Doch die Kritiker haben ein Problem: Der Satz gilt genauso gut für die Frontverläufe innerhalb der Union. Die haben sich komplett umgekehrt. Auf die CSU ist für die Flüchtlingsgegner plötzlich überhaupt kein Verlass mehr.

Söder legt sich mit dem österreichischen Kanzler Kurz an

Nicht genug, dass der CSU-Mann Seehofer das humanitäre Solo verteidigt; sein Parteichef Markus Söder legt sich auch noch mit Sebastian Kurz an. Der konservative Österreicher war bis vor kurzem umschmeichelter Gast bei den Bayern. Jetzt zeigt sich Söder bitter enttäuscht, dass der Nachbar so gar keine Herzlichkeit aufbringe für die Not.

Und Seehofer schimpft, man könne nicht in Europas Geldtöpfe greifen, aber keinerlei Solidarität zurückzugeben. „Ich bin bis zur Stunde der einzige Innenminister Europas, der einen Lösungsvorschlag vorlegt, eine humane Antwort“, sagt der CSU-Mann. Was Europa bisher abgeliefert habe – „armselig, absolut armselig“.

Diesen neuen Seehofer attackiert vor allem der äußerste rechte Teil des Saals. Doch der Mann aus Ingolstadt, der dieses Jahr sein 40. Abgeordnetenjubiläum begeht, lässt sich von einer AfD nicht reizen. Nicht damit, dass er Angela Merkels Flüchtlingspolitik einmal als „Herrschaft des Unrechts“ bezeichnet hatte: „Das ist alles Geschichte“, sagt er. „Die Dinge haben sich geändert. Wir haben es im Griff.“ Nur deshalb sei er überhaupt bereit gewesen, Minister zu werden.

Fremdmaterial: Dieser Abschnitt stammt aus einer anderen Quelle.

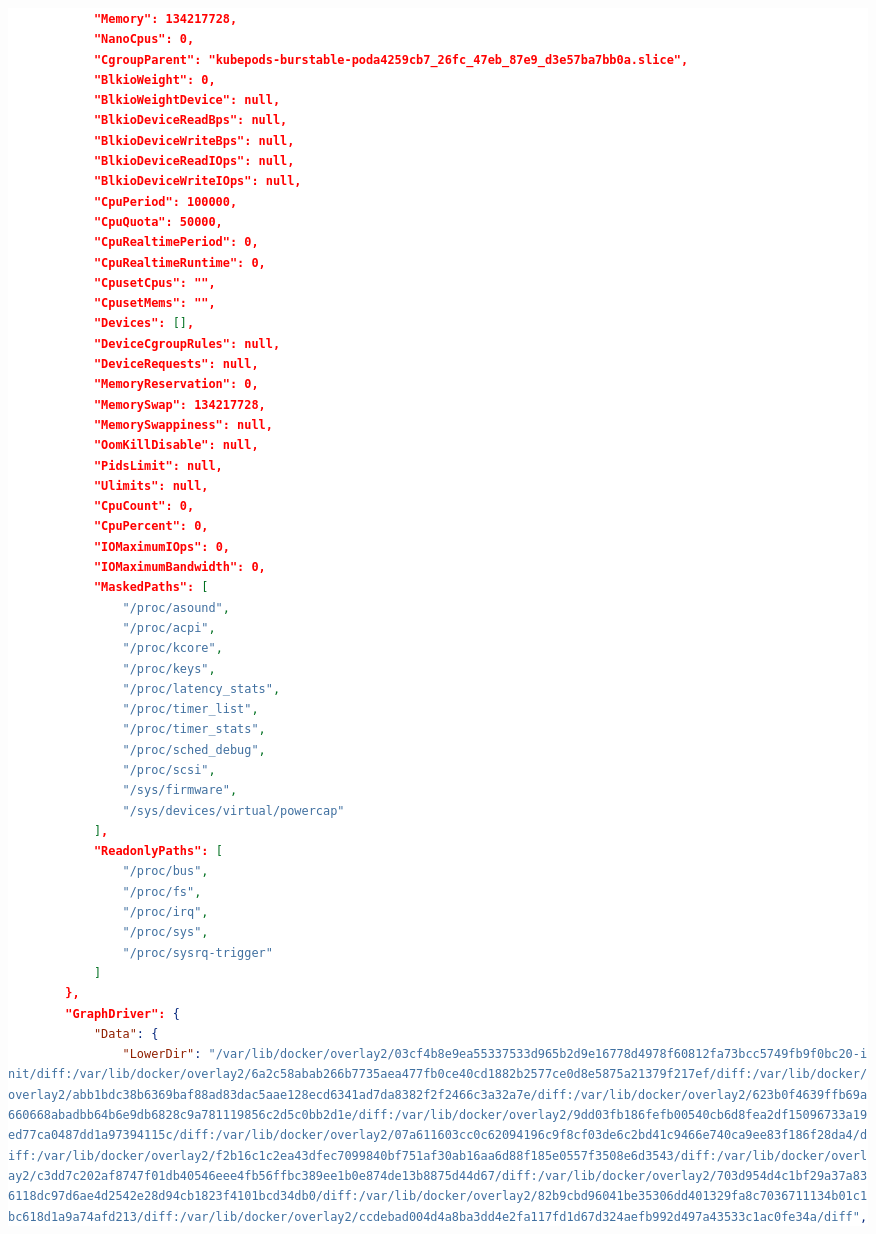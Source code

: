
 ```json
            "Memory": 134217728,
            "NanoCpus": 0,
            "CgroupParent": "kubepods-burstable-poda4259cb7_26fc_47eb_87e9_d3e57ba7bb0a.slice",
            "BlkioWeight": 0,
            "BlkioWeightDevice": null,
            "BlkioDeviceReadBps": null,
            "BlkioDeviceWriteBps": null,
            "BlkioDeviceReadIOps": null,
            "BlkioDeviceWriteIOps": null,
            "CpuPeriod": 100000,
            "CpuQuota": 50000,
            "CpuRealtimePeriod": 0,
            "CpuRealtimeRuntime": 0,
            "CpusetCpus": "",
            "CpusetMems": "",
            "Devices": [],
            "DeviceCgroupRules": null,
            "DeviceRequests": null,
            "MemoryReservation": 0,
            "MemorySwap": 134217728,
            "MemorySwappiness": null,
            "OomKillDisable": null,
            "PidsLimit": null,
            "Ulimits": null,
            "CpuCount": 0,
            "CpuPercent": 0,
            "IOMaximumIOps": 0,
            "IOMaximumBandwidth": 0,
            "MaskedPaths": [
                "/proc/asound",
                "/proc/acpi",
                "/proc/kcore",
                "/proc/keys",
                "/proc/latency_stats",
                "/proc/timer_list",
                "/proc/timer_stats",
                "/proc/sched_debug",
                "/proc/scsi",
                "/sys/firmware",
                "/sys/devices/virtual/powercap"
            ],
            "ReadonlyPaths": [
                "/proc/bus",
                "/proc/fs",
                "/proc/irq",
                "/proc/sys",
                "/proc/sysrq-trigger"
            ]
        },
        "GraphDriver": {
            "Data": {
                "LowerDir": "/var/lib/docker/overlay2/03cf4b8e9ea55337533d965b2d9e16778d4978f60812fa73bcc5749fb9f0bc20-init/diff:/var/lib/docker/overlay2/6a2c58abab266b7735aea477fb0ce40cd1882b2577ce0d8e5875a21379f217ef/diff:/var/lib/docker/overlay2/abb1bdc38b6369baf88ad83dac5aae128ecd6341ad7da8382f2f2466c3a32a7e/diff:/var/lib/docker/overlay2/623b0f4639ffb69a660668abadbb64b6e9db6828c9a781119856c2d5c0bb2d1e/diff:/var/lib/docker/overlay2/9dd03fb186fefb00540cb6d8fea2df15096733a19ed77ca0487dd1a97394115c/diff:/var/lib/docker/overlay2/07a611603cc0c62094196c9f8cf03de6c2bd41c9466e740ca9ee83f186f28da4/diff:/var/lib/docker/overlay2/f2b16c1c2ea43dfec7099840bf751af30ab16aa6d88f185e0557f3508e6d3543/diff:/var/lib/docker/overlay2/c3dd7c202af8747f01db40546eee4fb56ffbc389ee1b0e874de13b8875d44d67/diff:/var/lib/docker/overlay2/703d954d4c1bf29a37a836118dc97d6ae4d2542e28d94cb1823f4101bcd34db0/diff:/var/lib/docker/overlay2/82b9cbd96041be35306dd401329fa8c7036711134b01c1bc618d1a9a74afd213/diff:/var/lib/docker/overlay2/ccdebad004d4a8ba3dd4e2fa117fd1d67d324aefb992d497a43533c1ac0fe34a/diff",
```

Seehofer: 2020 wird die Zahl der Zufluchtsuchenden 100.000 nicht übersteigen

Und auch damit ist er nicht zu reizen, dass sich 2015 nicht wiederholen dürfe. Die Gefahr bestehe doch gar nicht, dass die Lage aus dem Ruder laufe. In diesem Jahr werde die Zahl der Zufluchtsuchenden die 100.000 nicht übersteigen – die Hälfte der „Obergrenze“, die er sich noch als CSU-Chef in den Koalitionsvertrag schreiben ließ. Offene Grenzen wie 2015, hunderttausende auf dem Weg – auch dazu heute kein Vergleich. Ausgeschlossen darum auch, dass humane Entscheidungen wie die, 245 kranke Kinder aufzunehmen oder jetzt 400 Familien, ein falsches Signal aussenden könnten.

Auswahl der 400 Flüchtlingsfamilien wurde gemeinsam mit Athen getroffen

Seehofer weist auch den Vorwurf zurück, Berlin handele über den Kopf der Regierung in Griechenland hinweg. Ministerpräsident Kyriakos Mitsotakis habe sich extra bei der Kanzlerin bedankt. Die Auswahl der 400 Flüchtlingsfamilien hätten griechische Behörden zusammen mit dem UN-Flüchtlingshilfswerk UNHCR getroffen: Besonders schutzbedürftige Menschen in Lagern auf den Inseln, die als Flüchtlinge anerkannt sind.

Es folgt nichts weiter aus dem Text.